**THE DATA:**
★ ★ ★ ★

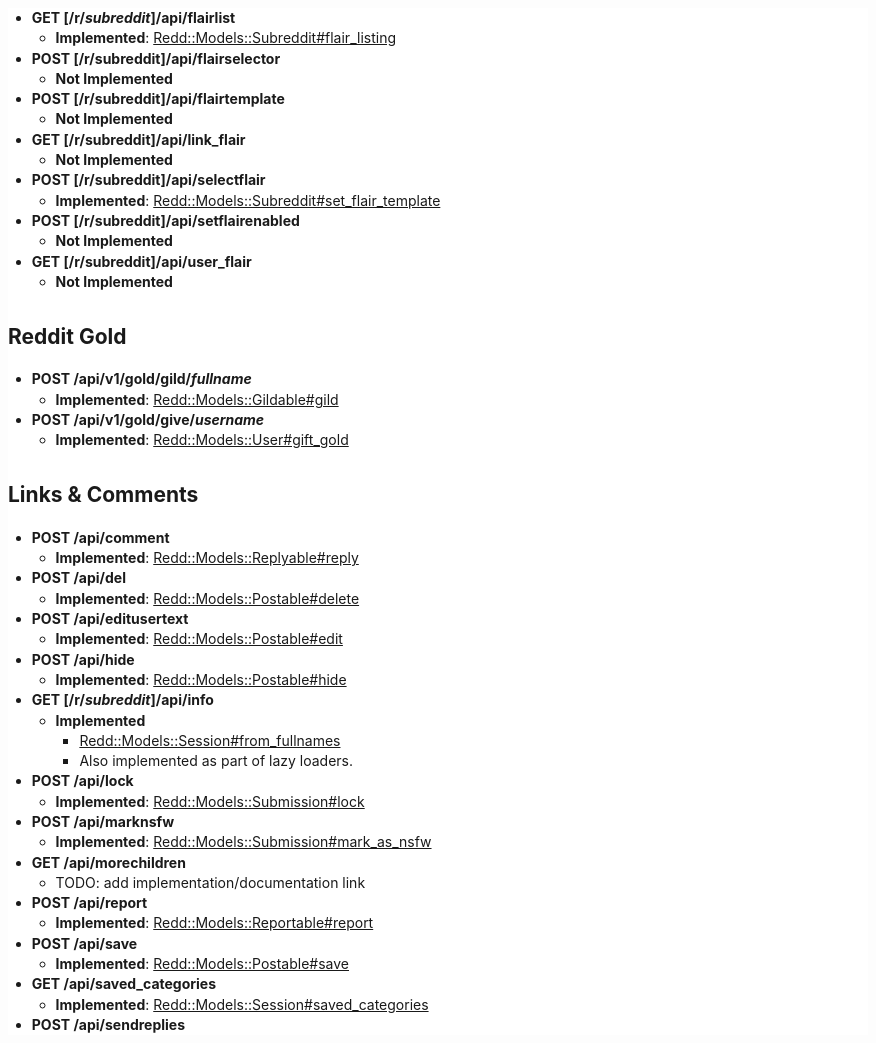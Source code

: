 - **GET [/r/*subreddit*]/api/flairlist**
  - **Implemented**: [Redd::Models::Subreddit#flair_listing](http://www.rubydoc.info/github/avinashbot/redd/master/Redd/Models/Subreddit#flair_listing-instance_method)
- **POST [/r/subreddit]/api/flairselector**
  - **Not Implemented**
- **POST [/r/subreddit]/api/flairtemplate**
  - **Not Implemented**
- **GET [/r/subreddit]/api/link_flair**
  - **Not Implemented**
- **POST [/r/subreddit]/api/selectflair**
  - **Implemented**: [Redd::Models::Subreddit#set_flair_template](http://www.rubydoc.info/github/avinashbot/redd/master/Redd/Models/Subreddit#set_flair_template-instance_method)
- **POST [/r/subreddit]/api/setflairenabled**
  - **Not Implemented**
- **GET [/r/subreddit]/api/user_flair**
  - **Not Implemented**

## Reddit Gold

- **POST /api/v1/gold/gild/*fullname***
  - **Implemented**: [Redd::Models::Gildable#gild](http://www.rubydoc.info/github/avinashbot/redd/master/Redd/Models/Gildable#gild-instance_method)
- **POST /api/v1/gold/give/*username***
  - **Implemented**: [Redd::Models::User#gift_gold](http://www.rubydoc.info/github/avinashbot/redd/master/Redd/Models/User#gift_gold-instance_method)

## Links & Comments

- **POST /api/comment**
  - **Implemented**: [Redd::Models::Replyable#reply](http://www.rubydoc.info/github/avinashbot/redd/master/Redd/Models/Replyable#reply-instance_method)
- **POST /api/del**
  - **Implemented**: [Redd::Models::Postable#delete](http://www.rubydoc.info/github/avinashbot/redd/master/Redd/Models/Postable#delete-instance_method)
- **POST /api/editusertext**
  - **Implemented**: [Redd::Models::Postable#edit](http://www.rubydoc.info/github/avinashbot/redd/master/Redd/Models/Postable#edit-instance_method)
- **POST /api/hide**
  - **Implemented**: [Redd::Models::Postable#hide](http://www.rubydoc.info/github/avinashbot/redd/master/Redd/Models/Postable#hide-instance_method)
- **GET [/r/*subreddit*]/api/info**
  - **Implemented**
    - [Redd::Models::Session#from_fullnames](http://www.rubydoc.info/github/avinashbot/redd/master/Redd/Models/Session#from_fullnames-instance_method)
    - Also implemented as part of lazy loaders.
- **POST /api/lock**
  - **Implemented**: [Redd::Models::Submission#lock](http://www.rubydoc.info/github/avinashbot/redd/master/Redd/Models/Submission#lock-instance_method)
- **POST /api/marknsfw**
  - **Implemented**: [Redd::Models::Submission#mark_as_nsfw](http://www.rubydoc.info/github/avinashbot/redd/master/Redd/Models/Submission#mark_as_nsfw-instance_method)
- **GET /api/morechildren**
  - TODO: add implementation/documentation link
- **POST /api/report**
  - **Implemented**: [Redd::Models::Reportable#report](http://www.rubydoc.info/github/avinashbot/redd/master/Redd/Models/Reportable#report-instance_method)
- **POST /api/save**
  - **Implemented**: [Redd::Models::Postable#save](http://www.rubydoc.info/github/avinashbot/redd/master/Redd/Models/Postable#save-instance_method)
- **GET /api/saved_categories**
  - **Implemented**: [Redd::Models::Session#saved_categories](http://www.rubydoc.info/github/avinashbot/redd/master/Redd/Models/Session#saved_categories-instance_method)
- **POST /api/sendreplies**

★ ★ ★ ★

**WHAT IS NEEDED:** Show every line from the entries above in which the word "hide" appears.

**EXPECTED OUTPUT:**
- **POST /api/hide**
  - **Implemented**: [Redd::Models::Postable#hide](http://www.rubydoc.info/github/avinashbot/redd/master/Redd/Models/Postable#hide-instance_method)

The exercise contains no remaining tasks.